Your assignment ▸ Look through the listing below and say how many lines contain the word "have". Nothing else belongs in the reply.

Dataset records ▸
..........

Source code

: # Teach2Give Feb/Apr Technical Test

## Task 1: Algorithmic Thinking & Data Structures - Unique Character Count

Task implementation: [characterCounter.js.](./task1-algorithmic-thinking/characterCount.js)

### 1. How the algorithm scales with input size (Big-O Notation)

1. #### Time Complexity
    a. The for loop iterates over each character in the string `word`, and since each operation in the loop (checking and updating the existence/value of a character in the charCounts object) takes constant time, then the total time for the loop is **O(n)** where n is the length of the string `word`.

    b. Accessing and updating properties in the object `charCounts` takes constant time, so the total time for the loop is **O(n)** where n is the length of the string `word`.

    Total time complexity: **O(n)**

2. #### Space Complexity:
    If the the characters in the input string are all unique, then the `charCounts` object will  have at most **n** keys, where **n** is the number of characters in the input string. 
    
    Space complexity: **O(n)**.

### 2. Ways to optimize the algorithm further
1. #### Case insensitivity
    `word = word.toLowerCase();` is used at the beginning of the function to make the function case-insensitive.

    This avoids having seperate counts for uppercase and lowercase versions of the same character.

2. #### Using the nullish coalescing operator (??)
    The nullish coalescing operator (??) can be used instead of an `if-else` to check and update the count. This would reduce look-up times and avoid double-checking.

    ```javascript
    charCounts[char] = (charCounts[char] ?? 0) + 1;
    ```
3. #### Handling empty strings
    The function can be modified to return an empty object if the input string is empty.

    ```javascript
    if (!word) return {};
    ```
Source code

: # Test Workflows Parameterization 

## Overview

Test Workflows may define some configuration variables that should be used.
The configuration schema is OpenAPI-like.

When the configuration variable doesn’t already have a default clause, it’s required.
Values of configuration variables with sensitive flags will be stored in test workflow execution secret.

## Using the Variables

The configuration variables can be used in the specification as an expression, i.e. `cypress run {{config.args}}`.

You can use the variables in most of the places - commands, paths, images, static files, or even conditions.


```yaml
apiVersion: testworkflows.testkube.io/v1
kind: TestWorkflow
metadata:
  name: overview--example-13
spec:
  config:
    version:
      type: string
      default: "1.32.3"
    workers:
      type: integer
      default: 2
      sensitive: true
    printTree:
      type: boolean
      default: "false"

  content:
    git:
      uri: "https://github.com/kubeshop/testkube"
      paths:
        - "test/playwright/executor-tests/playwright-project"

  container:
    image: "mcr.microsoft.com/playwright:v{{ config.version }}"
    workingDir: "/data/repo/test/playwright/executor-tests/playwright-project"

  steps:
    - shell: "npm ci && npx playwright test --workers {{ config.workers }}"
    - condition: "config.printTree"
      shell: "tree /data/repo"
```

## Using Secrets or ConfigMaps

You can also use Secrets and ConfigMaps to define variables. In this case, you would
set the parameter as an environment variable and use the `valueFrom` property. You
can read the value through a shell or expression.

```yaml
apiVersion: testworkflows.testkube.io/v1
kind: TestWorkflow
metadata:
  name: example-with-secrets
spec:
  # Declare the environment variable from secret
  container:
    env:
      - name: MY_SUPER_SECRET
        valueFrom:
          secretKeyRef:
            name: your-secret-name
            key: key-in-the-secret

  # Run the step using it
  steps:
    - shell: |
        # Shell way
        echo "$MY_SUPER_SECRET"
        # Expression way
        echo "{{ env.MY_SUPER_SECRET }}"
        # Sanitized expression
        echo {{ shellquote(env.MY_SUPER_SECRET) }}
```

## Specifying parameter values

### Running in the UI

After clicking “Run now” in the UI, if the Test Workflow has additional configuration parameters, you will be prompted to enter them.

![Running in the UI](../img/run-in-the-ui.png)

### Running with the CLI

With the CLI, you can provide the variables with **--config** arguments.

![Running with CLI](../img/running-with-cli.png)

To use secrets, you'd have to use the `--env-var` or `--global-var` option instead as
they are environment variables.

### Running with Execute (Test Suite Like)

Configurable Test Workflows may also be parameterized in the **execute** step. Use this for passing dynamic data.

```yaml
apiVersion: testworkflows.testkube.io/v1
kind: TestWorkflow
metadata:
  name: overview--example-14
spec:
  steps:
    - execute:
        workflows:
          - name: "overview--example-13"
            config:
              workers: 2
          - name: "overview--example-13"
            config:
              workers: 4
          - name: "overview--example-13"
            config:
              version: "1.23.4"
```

..........

Written solution ▸ 3